El sentimiento de culpa no nos deja tomar decisiones o nos hace tomar las decisiones equivocadas. Además, si estamos inmersos en la culpa, hagamos lo que hagamos nos sentiremos culpables por haberlo hecho porque nunca llueve al gusto de todos…

El otro día leí una historia real que me impactó:

Cuando Diana empezó a controlar y aguantar su dolor y a tragarse sapos y culebras diariamente, por un lado tenía ganas de gritar a los cuatro vientos qué “hijo de puta” era su marido y por otro sentía que tenía que ser muy cautelosa, por el bien de sus hijos (para que la ruptura de sus padres no les afectara mucho). Se sentía culpable por no darse cuenta del rollo que se traía su marido con la secretaria. Estuvo aguantando día a día más de tres años […]. Esos tres años en que Diana se aguantó la rabia, de controlar y de ser como un autómata (puesto que tenía bloqueados los sentimientos), hicieron que, además de tratarse la espalda, tuviera dolores por todo el cuerpo que degeneraron en fibromialgia y cansancio crónico.
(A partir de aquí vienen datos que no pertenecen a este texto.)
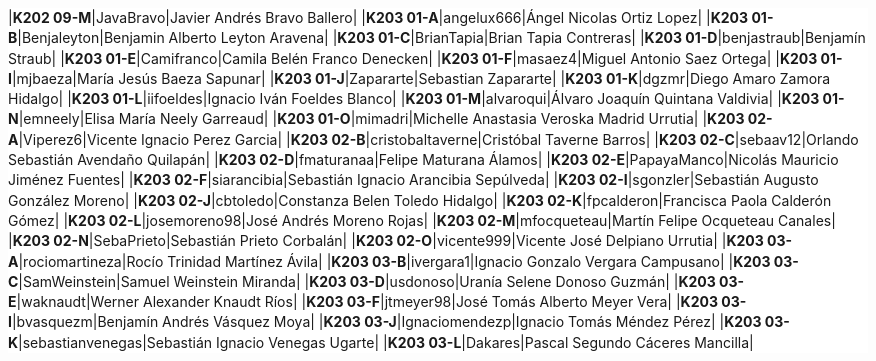 |**K202 09-M**|JavaBravo|Javier Andrés Bravo Ballero|
|**K203 01-A**|angelux666|Ángel Nicolas Ortiz Lopez|
|**K203 01-B**|Benjaleyton|Benjamin Alberto Leyton Aravena|
|**K203 01-C**|BrianTapia|Brian Tapia Contreras|
|**K203 01-D**|benjastraub|Benjamín Straub|
|**K203 01-E**|Camifranco|Camila Belén Franco Denecken|
|**K203 01-F**|masaez4|Miguel Antonio Saez Ortega|
|**K203 01-I**|mjbaeza|María Jesús Baeza Sapunar|
|**K203 01-J**|Zapararte|Sebastian Zapararte|
|**K203 01-K**|dgzmr|Diego Amaro Zamora Hidalgo|
|**K203 01-L**|iifoeldes|Ignacio Iván Foeldes Blanco|
|**K203 01-M**|alvaroqui|Álvaro Joaquín Quintana Valdivia|
|**K203 01-N**|emneely|Elisa María Neely Garreaud|
|**K203 01-O**|mimadri|Michelle Anastasia Veroska Madrid Urrutia|
|**K203 02-A**|Viperez6|Vicente Ignacio Perez Garcia|
|**K203 02-B**|cristobaltaverne|Cristóbal Taverne Barros|
|**K203 02-C**|sebaav12|Orlando Sebastián Avendaño Quilapán|
|**K203 02-D**|fmaturanaa|Felipe Maturana Álamos|
|**K203 02-E**|PapayaManco|Nicolás Mauricio Jiménez Fuentes|
|**K203 02-F**|siarancibia|Sebastián Ignacio Arancibia Sepúlveda|
|**K203 02-I**|sgonzler|Sebastián Augusto González Moreno|
|**K203 02-J**|cbtoledo|Constanza Belen Toledo Hidalgo|
|**K203 02-K**|fpcalderon|Francisca Paola Calderón Gómez|
|**K203 02-L**|josemoreno98|José Andrés Moreno Rojas|
|**K203 02-M**|mfocqueteau|Martín Felipe Ocqueteau Canales|
|**K203 02-N**|SebaPrieto|Sebastián Prieto Corbalán|
|**K203 02-O**|vicente999|Vicente José Delpiano Urrutia|
|**K203 03-A**|rociomartineza|Rocío Trinidad Martínez Ávila|
|**K203 03-B**|ivergara1|Ignacio Gonzalo Vergara Campusano|
|**K203 03-C**|SamWeinstein|Samuel Weinstein Miranda|
|**K203 03-D**|usdonoso|Uranía Selene Donoso Guzmán|
|**K203 03-E**|waknaudt|Werner Alexander Knaudt Ríos|
|**K203 03-F**|jtmeyer98|José Tomás Alberto Meyer Vera|
|**K203 03-I**|bvasquezm|Benjamín Andrés Vásquez Moya|
|**K203 03-J**|Ignaciomendezp|Ignacio Tomás Méndez Pérez|
|**K203 03-K**|sebastianvenegas|Sebastián Ignacio Venegas Ugarte|
|**K203 03-L**|Dakares|Pascal Segundo Cáceres Mancilla|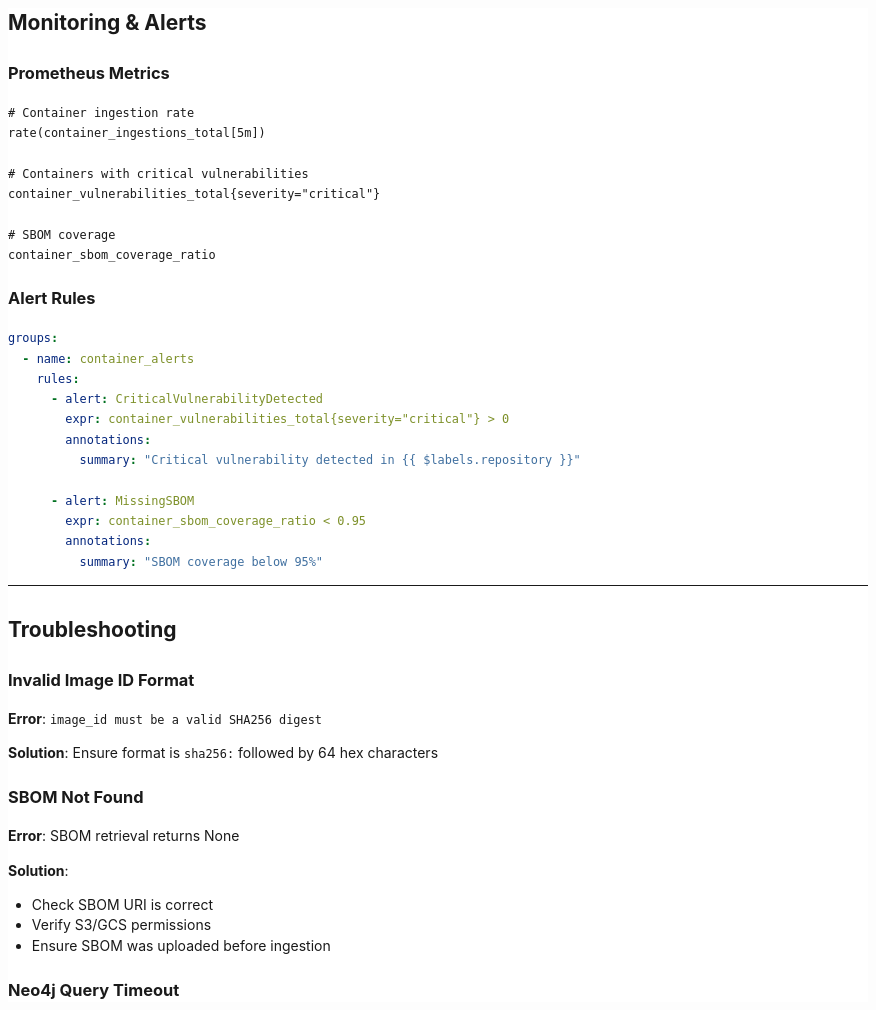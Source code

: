 
## Monitoring & Alerts

### Prometheus Metrics

```prometheus
# Container ingestion rate
rate(container_ingestions_total[5m])

# Containers with critical vulnerabilities
container_vulnerabilities_total{severity="critical"}

# SBOM coverage
container_sbom_coverage_ratio
```

### Alert Rules

```yaml
groups:
  - name: container_alerts
    rules:
      - alert: CriticalVulnerabilityDetected
        expr: container_vulnerabilities_total{severity="critical"} > 0
        annotations:
          summary: "Critical vulnerability detected in {{ $labels.repository }}"

      - alert: MissingSBOM
        expr: container_sbom_coverage_ratio < 0.95
        annotations:
          summary: "SBOM coverage below 95%"
```

---

## Troubleshooting

### Invalid Image ID Format

**Error**: `image_id must be a valid SHA256 digest`

**Solution**: Ensure format is `sha256:` followed by 64 hex characters

### SBOM Not Found

**Error**: SBOM retrieval returns None

**Solution**:
- Check SBOM URI is correct
- Verify S3/GCS permissions
- Ensure SBOM was uploaded before ingestion

### Neo4j Query Timeout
Una hija tuvo anorexia, la otra se deprimió y el hijo más pequeño se fue distanciando.

[Fragmento extraído del libro “Botiquín para un corazón roto” de Victoria Cadalso]

Mis conclusiones y reflexiones…

¿Cómo Diana no dejó inmediatamente a su marido? Porque se sentiría culpable por dejar a sus hijos con una familia “desestructurada”.

¿Por qué, aún así, manteniendo la relación “por el bien de sus hijos”, se sentía culpable? Por no haberse dado cuenta antes de la infidelidad de su marido.

¿Por qué, después de la ruptura tras tres años de represión, se continua sintiendo culpable? Por haber aguantado y desgraciado la vida de todos, no sólo la de ella misma sino también la de sus hijos.

En conclusión: nos frena el sentimiento de culpa, la culpa nos paraliza, la culpa nos mueve a actuar “de cara a la galería”. Claro que, ¿qué hubiera dicho la gente (entre ellos, su madre) si lo hubiera dejado inmediatamente? Que tiene muy poco aguante, que no mira por los hijos, que es una impulsiva, que es egoísta… Sí, sí… Pero, al final, por no ser egoísta, por no liberarse de la culpa y actuar como sentía, por reprimir sus sentimientos por los demás, la cosa sale mucho peor…

Lo malo es que, en todo caso, si se hubiera separado en el primer momento, también tendría sentimiento de culpa… Así es que no hay otra escapatoria que deshacerse de este sentimiento de culpa porque, si no, nos persigue a todas partes.

Hay gente para la que es mucho más fácil: actúan siempre “como les da la gana” y no tienen ningún miramiento ni sentimiento de culpabilidad. Pero hay otras personas (entre las que muchas veces me incluyo) a las que parece que todo nos da reparo: “y si…”, me sentiré culpable, “y si…”, también me sentiré culpable… Pero al final resulta que ni tú ni yo somos los responsables del mundo; cada uno nos construimos el nuestro. Así que, como diría mi padre: “cada barco que aguante su vela“. Tú actúa según tu parecer y los demás que hagan lo mismo… En el trabajo, en casa, en el gimnasio, ¡donde sea!